**Task requirements**
Set down the data below without change, skipping the pictures it holds.

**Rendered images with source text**
+ + + + +

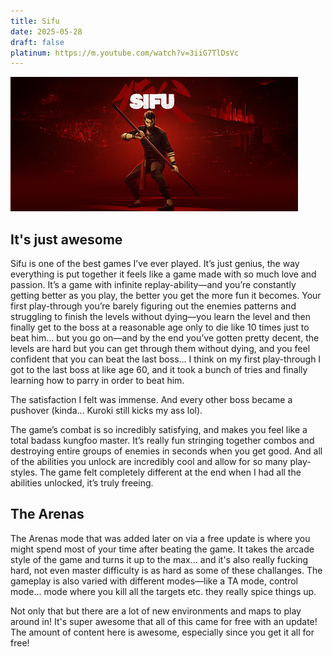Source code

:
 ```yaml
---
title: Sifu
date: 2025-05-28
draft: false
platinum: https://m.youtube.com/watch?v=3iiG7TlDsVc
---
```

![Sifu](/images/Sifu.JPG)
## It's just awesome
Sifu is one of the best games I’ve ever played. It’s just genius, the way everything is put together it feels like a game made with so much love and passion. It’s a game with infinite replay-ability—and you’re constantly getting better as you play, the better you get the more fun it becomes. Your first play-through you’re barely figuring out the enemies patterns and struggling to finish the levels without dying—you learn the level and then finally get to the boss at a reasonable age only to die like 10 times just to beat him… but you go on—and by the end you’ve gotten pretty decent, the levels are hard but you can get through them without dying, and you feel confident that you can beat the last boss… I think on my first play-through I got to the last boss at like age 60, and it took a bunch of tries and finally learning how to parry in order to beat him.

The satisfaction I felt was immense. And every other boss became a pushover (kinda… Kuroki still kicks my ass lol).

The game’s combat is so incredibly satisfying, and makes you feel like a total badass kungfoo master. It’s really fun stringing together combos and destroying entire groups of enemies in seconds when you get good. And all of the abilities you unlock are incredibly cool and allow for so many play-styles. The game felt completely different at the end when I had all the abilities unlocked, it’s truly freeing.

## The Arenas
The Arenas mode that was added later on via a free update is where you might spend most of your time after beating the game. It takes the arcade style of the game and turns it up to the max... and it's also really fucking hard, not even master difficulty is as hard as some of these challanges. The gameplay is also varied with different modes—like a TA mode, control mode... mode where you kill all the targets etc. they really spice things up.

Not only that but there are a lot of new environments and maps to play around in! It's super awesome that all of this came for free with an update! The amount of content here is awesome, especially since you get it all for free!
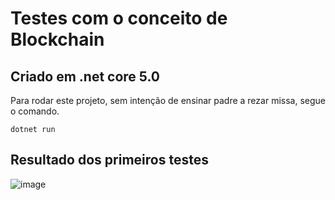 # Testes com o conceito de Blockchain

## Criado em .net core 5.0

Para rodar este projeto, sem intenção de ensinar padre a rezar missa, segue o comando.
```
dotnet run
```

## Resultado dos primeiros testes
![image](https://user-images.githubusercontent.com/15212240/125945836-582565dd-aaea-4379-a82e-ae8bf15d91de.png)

+ + + + +

**Written answer**
Source code

:
 ```yaml
---
title: Sifu
date: 2025-05-28
draft: false
platinum: https://m.youtube.com/watch?v=3iiG7TlDsVc
---
```

![Sifu](/images/Sifu.JPG)
## It's just awesome
Sifu is one of the best games I’ve ever played. It’s just genius, the way everything is put together it feels like a game made with so much love and passion. It’s a game with infinite replay-ability—and you’re constantly getting better as you play, the better you get the more fun it becomes. Your first play-through you’re barely figuring out the enemies patterns and struggling to finish the levels without dying—you learn the level and then finally get to the boss at a reasonable age only to die like 10 times just to beat him… but you go on—and by the end you’ve gotten pretty decent, the levels are hard but you can get through them without dying, and you feel confident that you can beat the last boss… I think on my first play-through I got to the last boss at like age 60, and it took a bunch of tries and finally learning how to parry in order to beat him.

The satisfaction I felt was immense. And every other boss became a pushover (kinda… Kuroki still kicks my ass lol).

The game’s combat is so incredibly satisfying, and makes you feel like a total badass kungfoo master. It’s really fun stringing together combos and destroying entire groups of enemies in seconds when you get good. And all of the abilities you unlock are incredibly cool and allow for so many play-styles. The game felt completely different at the end when I had all the abilities unlocked, it’s truly freeing.

## The Arenas
The Arenas mode that was added later on via a free update is where you might spend most of your time after beating the game. It takes the arcade style of the game and turns it up to the max... and it's also really fucking hard, not even master difficulty is as hard as some of these challanges. The gameplay is also varied with different modes—like a TA mode, control mode... mode where you kill all the targets etc. they really spice things up.

Not only that but there are a lot of new environments and maps to play around in! It's super awesome that all of this came for free with an update! The amount of content here is awesome, especially since you get it all for free!
 # Testes com o conceito de Blockchain

## Criado em .net core 5.0

Para rodar este projeto, sem intenção de ensinar padre a rezar missa, segue o comando.
```
dotnet run
```

## Resultado dos primeiros testes
![image](https://user-images.githubusercontent.com/15212240/125945836-582565dd-aaea-4379-a82e-ae8bf15d91de.png)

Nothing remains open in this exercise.